On Tuesday, February 15, we published a post about the brewing debate over breastfeeding between Michele Bachmann and First Lady Michelle Obama. The post attracted no small amount of interest, including Star Tribune columnist James Lileks, who took issue with our picture of Bachmann breastfeeding in an article published yesterday in the New York Post.
Among the comments on the blog post itself was the one that the New York Times quoted. You'll notice that the Gray Lady took the liberty of cleaning up the mispelling of Bachmann's first name (how many times do we have to tell you guys, it's "Michele" not "Michelle") as well as the butchering of "mackerel" (maybe we need to invest in spell-check for comments?).
This is why I was unable to find it! I had generously assumed that the quote had accurate spellings of "Michele" and "Bachmann" and "mackerel," and so I Googled accordingly. Here's the original comment as it ran on City Pages:
Now, here's where things get interesting! This particular anonymous commenter adds nothing else to the discussion on City Pages. Whoever it was left the comment and moved on. But Zernike doesn't:
"Holy mackerel, I might have to agree with Michele Bachmann on this one!" noted one person on a blog.
A new mother who called herself a progressive Brooklynite -- and would not be identified for fear of scorn from her Democratic friends and other mothers -- said that while she hated "just about everything to do with Bachmann's politics, she is not completely wrong here."
"I support what the first lady is trying to do, but I also think there's already enough pressure on working moms," she said. "Yes, breast is best, but there are plenty of mothers who love and care for their children, but simply can't pump -- for time, work or physical reasons."
When I originally read those three paragraphs, I read them as if the same source was responsible for the commentary throughout: that the "person on a blog" began with the "holy mackerel" comment and then expanded upon it. The picture in my mind of "Holy Mackerel" person was that she was the "progressive Brooklynite" who did not want to be "identified for fear of scorn from her Democratic friends."
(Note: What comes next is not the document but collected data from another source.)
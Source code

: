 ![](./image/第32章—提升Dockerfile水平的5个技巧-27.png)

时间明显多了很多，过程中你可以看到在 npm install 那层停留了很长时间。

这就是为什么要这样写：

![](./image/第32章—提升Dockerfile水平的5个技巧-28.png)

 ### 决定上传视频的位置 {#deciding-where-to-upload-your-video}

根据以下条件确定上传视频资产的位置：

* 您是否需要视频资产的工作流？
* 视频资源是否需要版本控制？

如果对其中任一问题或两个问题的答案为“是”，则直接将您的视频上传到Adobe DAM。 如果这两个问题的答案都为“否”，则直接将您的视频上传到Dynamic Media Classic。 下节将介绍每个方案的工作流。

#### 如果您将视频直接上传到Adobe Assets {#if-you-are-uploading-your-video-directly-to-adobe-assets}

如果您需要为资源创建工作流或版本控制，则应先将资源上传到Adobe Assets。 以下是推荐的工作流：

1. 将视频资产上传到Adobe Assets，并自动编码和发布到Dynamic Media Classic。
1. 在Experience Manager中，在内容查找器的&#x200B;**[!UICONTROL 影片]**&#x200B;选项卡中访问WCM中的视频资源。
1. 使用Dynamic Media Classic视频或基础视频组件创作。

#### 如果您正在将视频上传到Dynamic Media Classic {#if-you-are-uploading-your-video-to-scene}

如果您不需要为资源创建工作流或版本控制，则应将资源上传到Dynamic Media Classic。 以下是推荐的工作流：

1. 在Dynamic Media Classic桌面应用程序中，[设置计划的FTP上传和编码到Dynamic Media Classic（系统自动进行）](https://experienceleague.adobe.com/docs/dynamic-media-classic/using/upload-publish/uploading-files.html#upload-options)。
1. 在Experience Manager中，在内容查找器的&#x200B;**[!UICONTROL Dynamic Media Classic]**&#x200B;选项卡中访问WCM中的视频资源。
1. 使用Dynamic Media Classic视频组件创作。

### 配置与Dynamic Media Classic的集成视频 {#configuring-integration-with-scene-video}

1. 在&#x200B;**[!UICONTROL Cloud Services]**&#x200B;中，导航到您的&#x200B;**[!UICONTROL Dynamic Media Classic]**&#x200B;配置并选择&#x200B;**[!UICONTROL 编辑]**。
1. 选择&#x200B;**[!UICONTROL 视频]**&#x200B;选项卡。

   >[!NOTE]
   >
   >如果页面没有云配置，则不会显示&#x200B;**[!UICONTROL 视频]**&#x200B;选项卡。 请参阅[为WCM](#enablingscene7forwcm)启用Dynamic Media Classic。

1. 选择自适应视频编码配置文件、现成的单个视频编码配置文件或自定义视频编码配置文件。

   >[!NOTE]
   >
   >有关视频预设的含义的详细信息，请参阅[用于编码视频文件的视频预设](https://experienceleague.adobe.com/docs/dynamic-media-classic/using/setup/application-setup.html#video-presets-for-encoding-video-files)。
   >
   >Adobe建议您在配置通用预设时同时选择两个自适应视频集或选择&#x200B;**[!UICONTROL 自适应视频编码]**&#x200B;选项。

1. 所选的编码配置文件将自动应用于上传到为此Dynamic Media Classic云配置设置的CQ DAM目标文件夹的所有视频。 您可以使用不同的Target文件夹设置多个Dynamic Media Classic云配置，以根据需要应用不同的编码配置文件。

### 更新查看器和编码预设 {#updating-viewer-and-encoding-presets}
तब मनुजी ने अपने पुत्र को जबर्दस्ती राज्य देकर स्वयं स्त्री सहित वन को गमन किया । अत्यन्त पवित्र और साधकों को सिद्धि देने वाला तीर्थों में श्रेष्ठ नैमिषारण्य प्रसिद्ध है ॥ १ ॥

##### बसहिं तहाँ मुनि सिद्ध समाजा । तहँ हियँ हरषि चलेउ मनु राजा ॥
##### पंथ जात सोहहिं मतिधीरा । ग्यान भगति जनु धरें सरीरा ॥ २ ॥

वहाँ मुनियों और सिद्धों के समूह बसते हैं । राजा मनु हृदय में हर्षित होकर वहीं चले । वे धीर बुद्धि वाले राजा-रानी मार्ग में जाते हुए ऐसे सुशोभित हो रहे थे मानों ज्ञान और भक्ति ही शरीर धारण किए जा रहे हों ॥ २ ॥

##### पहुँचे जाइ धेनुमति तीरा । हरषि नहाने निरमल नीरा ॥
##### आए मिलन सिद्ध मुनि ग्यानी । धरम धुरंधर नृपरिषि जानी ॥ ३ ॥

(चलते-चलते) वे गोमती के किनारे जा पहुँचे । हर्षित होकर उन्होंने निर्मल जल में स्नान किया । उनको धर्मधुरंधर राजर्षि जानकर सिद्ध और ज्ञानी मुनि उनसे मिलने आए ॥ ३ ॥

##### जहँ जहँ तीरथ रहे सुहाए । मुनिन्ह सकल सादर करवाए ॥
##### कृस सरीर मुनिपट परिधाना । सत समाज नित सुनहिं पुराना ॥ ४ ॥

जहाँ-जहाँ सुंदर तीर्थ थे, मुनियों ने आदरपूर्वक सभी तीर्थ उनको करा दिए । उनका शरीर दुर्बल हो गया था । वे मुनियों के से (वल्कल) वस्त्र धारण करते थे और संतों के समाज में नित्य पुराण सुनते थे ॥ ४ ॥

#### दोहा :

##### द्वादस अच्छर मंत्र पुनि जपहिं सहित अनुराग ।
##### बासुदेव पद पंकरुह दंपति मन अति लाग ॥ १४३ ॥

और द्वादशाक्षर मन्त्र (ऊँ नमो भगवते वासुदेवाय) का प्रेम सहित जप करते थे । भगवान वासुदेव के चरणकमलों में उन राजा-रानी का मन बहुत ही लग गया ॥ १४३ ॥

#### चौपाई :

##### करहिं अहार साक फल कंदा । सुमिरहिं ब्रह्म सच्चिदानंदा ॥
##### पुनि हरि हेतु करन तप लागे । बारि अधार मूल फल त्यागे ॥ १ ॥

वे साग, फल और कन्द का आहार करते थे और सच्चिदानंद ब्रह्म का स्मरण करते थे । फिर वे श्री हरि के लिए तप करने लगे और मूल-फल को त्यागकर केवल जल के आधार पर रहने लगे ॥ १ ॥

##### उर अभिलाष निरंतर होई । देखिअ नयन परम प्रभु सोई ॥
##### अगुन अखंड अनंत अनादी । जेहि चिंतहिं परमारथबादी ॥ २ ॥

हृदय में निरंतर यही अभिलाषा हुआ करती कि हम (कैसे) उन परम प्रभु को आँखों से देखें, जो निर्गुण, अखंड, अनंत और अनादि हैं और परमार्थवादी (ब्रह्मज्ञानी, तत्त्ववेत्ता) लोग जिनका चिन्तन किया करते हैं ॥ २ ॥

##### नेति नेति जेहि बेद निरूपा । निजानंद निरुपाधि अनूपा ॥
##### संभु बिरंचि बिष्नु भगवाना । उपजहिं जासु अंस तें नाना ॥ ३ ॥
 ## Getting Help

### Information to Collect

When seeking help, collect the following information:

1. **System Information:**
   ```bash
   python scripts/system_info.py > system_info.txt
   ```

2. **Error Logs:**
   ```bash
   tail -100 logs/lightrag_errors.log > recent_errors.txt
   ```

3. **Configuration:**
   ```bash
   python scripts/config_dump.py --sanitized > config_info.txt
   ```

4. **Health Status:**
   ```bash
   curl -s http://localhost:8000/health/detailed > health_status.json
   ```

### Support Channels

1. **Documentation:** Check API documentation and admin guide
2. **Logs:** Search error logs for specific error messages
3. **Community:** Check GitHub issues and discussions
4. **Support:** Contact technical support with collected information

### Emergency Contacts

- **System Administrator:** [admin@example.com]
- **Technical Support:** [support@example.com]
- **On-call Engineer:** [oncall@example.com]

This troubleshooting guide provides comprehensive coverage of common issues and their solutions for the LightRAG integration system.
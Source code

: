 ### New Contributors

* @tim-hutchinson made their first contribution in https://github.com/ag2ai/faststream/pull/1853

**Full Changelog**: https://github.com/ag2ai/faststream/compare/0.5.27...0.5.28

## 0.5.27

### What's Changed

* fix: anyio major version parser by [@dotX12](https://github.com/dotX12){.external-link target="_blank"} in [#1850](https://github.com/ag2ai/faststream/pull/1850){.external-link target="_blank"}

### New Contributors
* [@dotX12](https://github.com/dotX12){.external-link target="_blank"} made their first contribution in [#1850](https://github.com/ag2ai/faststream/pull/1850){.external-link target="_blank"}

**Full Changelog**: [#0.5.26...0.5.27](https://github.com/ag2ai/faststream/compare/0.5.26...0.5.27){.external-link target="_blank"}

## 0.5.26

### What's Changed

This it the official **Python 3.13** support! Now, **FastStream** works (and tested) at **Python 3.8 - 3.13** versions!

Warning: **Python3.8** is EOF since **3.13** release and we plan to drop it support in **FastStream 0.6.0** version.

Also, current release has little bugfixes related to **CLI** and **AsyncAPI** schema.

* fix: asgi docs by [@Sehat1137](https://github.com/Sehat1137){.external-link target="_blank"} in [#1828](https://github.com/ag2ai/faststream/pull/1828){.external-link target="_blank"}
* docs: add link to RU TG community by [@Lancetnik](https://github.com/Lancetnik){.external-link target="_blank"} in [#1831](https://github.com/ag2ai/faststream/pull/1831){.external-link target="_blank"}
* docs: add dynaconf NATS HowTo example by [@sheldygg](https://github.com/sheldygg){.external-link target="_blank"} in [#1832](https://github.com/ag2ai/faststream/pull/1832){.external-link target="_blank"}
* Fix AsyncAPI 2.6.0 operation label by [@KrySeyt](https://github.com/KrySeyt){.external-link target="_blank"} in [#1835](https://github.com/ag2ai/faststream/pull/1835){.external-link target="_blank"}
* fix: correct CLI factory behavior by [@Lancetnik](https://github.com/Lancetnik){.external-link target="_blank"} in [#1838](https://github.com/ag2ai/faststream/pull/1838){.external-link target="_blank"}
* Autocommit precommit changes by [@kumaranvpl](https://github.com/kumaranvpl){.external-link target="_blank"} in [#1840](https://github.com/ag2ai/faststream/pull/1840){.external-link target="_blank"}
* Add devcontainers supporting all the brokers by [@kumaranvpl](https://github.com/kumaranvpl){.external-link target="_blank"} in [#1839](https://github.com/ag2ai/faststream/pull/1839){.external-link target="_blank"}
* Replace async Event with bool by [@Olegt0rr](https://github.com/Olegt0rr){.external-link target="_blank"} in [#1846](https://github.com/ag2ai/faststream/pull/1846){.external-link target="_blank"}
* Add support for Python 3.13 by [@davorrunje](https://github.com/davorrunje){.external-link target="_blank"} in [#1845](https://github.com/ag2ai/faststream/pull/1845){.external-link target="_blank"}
Now, if you're defending this piece, you probably say, "Well, Jason, we're not responsible for you misreading the article!" To which I would reply, "Then why include a random, unsourceable anonymous comment (that you had to clean up because of misspellings) in the piece at all, as it is rendered completely superfluous by this second anonymous person?"
Anonymous blog commenters: I'm sure they are nice people, but please do not use them as sources, especially in this misleading fashion.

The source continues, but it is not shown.